(The input Opens)
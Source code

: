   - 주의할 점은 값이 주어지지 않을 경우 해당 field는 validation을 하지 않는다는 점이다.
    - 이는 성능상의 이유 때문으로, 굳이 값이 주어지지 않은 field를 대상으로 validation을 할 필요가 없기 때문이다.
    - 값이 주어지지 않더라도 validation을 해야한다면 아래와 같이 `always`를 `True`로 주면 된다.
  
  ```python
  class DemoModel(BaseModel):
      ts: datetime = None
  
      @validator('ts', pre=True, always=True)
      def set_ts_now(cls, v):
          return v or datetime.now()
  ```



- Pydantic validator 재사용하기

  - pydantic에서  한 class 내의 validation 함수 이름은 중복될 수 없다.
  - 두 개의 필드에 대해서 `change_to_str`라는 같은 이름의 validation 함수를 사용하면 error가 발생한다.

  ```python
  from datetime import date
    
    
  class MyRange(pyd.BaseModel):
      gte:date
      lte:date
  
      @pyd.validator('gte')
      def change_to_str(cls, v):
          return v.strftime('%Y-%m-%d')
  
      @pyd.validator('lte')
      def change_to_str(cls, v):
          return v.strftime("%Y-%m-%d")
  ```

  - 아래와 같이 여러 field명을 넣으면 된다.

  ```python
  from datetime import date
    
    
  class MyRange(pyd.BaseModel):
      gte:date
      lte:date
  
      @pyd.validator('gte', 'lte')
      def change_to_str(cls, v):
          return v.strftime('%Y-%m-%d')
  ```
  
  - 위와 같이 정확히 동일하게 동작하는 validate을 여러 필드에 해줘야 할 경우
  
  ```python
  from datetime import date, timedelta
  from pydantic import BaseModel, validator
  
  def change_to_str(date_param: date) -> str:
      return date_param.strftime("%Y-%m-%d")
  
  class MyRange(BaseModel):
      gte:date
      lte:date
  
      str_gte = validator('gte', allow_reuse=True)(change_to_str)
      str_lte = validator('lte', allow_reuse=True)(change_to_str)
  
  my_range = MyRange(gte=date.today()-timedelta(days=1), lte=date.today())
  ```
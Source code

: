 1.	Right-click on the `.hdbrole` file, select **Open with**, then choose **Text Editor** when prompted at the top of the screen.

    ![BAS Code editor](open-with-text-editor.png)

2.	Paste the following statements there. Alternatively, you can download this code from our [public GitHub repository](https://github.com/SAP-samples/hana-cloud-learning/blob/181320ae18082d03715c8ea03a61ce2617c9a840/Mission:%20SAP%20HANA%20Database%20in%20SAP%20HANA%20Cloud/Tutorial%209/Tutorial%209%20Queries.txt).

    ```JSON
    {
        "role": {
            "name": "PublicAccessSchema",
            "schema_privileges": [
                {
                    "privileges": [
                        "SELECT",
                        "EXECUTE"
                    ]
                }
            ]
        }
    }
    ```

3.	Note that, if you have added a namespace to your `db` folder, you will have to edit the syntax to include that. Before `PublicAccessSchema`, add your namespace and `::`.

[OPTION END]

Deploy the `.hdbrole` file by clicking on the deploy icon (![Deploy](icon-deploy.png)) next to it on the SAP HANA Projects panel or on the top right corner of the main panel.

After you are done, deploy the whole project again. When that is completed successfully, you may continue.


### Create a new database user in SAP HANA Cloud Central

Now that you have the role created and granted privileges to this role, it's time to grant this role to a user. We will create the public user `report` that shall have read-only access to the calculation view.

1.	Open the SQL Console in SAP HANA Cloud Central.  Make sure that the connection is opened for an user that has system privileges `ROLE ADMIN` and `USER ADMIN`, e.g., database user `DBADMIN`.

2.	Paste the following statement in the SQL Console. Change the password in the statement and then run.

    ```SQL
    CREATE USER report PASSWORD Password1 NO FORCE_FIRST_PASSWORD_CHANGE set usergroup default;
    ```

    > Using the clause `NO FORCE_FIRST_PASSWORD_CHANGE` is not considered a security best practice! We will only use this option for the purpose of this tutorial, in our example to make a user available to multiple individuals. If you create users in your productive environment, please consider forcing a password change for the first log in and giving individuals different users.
(The input Closes)
#### Directions for this task
Reproduce the listing above verbatim, from first line to last.

#### Written solution
Source code

:   - 주의할 점은 값이 주어지지 않을 경우 해당 field는 validation을 하지 않는다는 점이다.
    - 이는 성능상의 이유 때문으로, 굳이 값이 주어지지 않은 field를 대상으로 validation을 할 필요가 없기 때문이다.
    - 값이 주어지지 않더라도 validation을 해야한다면 아래와 같이 `always`를 `True`로 주면 된다.
  
  ```python
  class DemoModel(BaseModel):
      ts: datetime = None
  
      @validator('ts', pre=True, always=True)
      def set_ts_now(cls, v):
          return v or datetime.now()
  ```



- Pydantic validator 재사용하기

  - pydantic에서  한 class 내의 validation 함수 이름은 중복될 수 없다.
  - 두 개의 필드에 대해서 `change_to_str`라는 같은 이름의 validation 함수를 사용하면 error가 발생한다.

  ```python
  from datetime import date
    
    
  class MyRange(pyd.BaseModel):
      gte:date
      lte:date
  
      @pyd.validator('gte')
      def change_to_str(cls, v):
          return v.strftime('%Y-%m-%d')
  
      @pyd.validator('lte')
      def change_to_str(cls, v):
          return v.strftime("%Y-%m-%d")
  ```

  - 아래와 같이 여러 field명을 넣으면 된다.

  ```python
  from datetime import date
    
    
  class MyRange(pyd.BaseModel):
      gte:date
      lte:date
  
      @pyd.validator('gte', 'lte')
      def change_to_str(cls, v):
          return v.strftime('%Y-%m-%d')
  ```
  
  - 위와 같이 정확히 동일하게 동작하는 validate을 여러 필드에 해줘야 할 경우
  
  ```python
  from datetime import date, timedelta
  from pydantic import BaseModel, validator
  
  def change_to_str(date_param: date) -> str:
      return date_param.strftime("%Y-%m-%d")
  
  class MyRange(BaseModel):
      gte:date
      lte:date
  
      str_gte = validator('gte', allow_reuse=True)(change_to_str)
      str_lte = validator('lte', allow_reuse=True)(change_to_str)
  
  my_range = MyRange(gte=date.today()-timedelta(days=1), lte=date.today())
  ```
Source code

: 1.	Right-click on the `.hdbrole` file, select **Open with**, then choose **Text Editor** when prompted at the top of the screen.

    ![BAS Code editor](open-with-text-editor.png)

2.	Paste the following statements there. Alternatively, you can download this code from our [public GitHub repository](https://github.com/SAP-samples/hana-cloud-learning/blob/181320ae18082d03715c8ea03a61ce2617c9a840/Mission:%20SAP%20HANA%20Database%20in%20SAP%20HANA%20Cloud/Tutorial%209/Tutorial%209%20Queries.txt).

    ```JSON
    {
        "role": {
            "name": "PublicAccessSchema",
            "schema_privileges": [
                {
                    "privileges": [
                        "SELECT",
                        "EXECUTE"
                    ]
                }
            ]
        }
    }
    ```

3.	Note that, if you have added a namespace to your `db` folder, you will have to edit the syntax to include that. Before `PublicAccessSchema`, add your namespace and `::`.

[OPTION END]

Deploy the `.hdbrole` file by clicking on the deploy icon (![Deploy](icon-deploy.png)) next to it on the SAP HANA Projects panel or on the top right corner of the main panel.

After you are done, deploy the whole project again. When that is completed successfully, you may continue.


### Create a new database user in SAP HANA Cloud Central

Now that you have the role created and granted privileges to this role, it's time to grant this role to a user. We will create the public user `report` that shall have read-only access to the calculation view.

1.	Open the SQL Console in SAP HANA Cloud Central.  Make sure that the connection is opened for an user that has system privileges `ROLE ADMIN` and `USER ADMIN`, e.g., database user `DBADMIN`.

2.	Paste the following statement in the SQL Console. Change the password in the statement and then run.

    ```SQL
    CREATE USER report PASSWORD Password1 NO FORCE_FIRST_PASSWORD_CHANGE set usergroup default;
    ```

    > Using the clause `NO FORCE_FIRST_PASSWORD_CHANGE` is not considered a security best practice! We will only use this option for the purpose of this tutorial, in our example to make a user available to multiple individuals. If you create users in your productive environment, please consider forcing a password change for the first log in and giving individuals different users.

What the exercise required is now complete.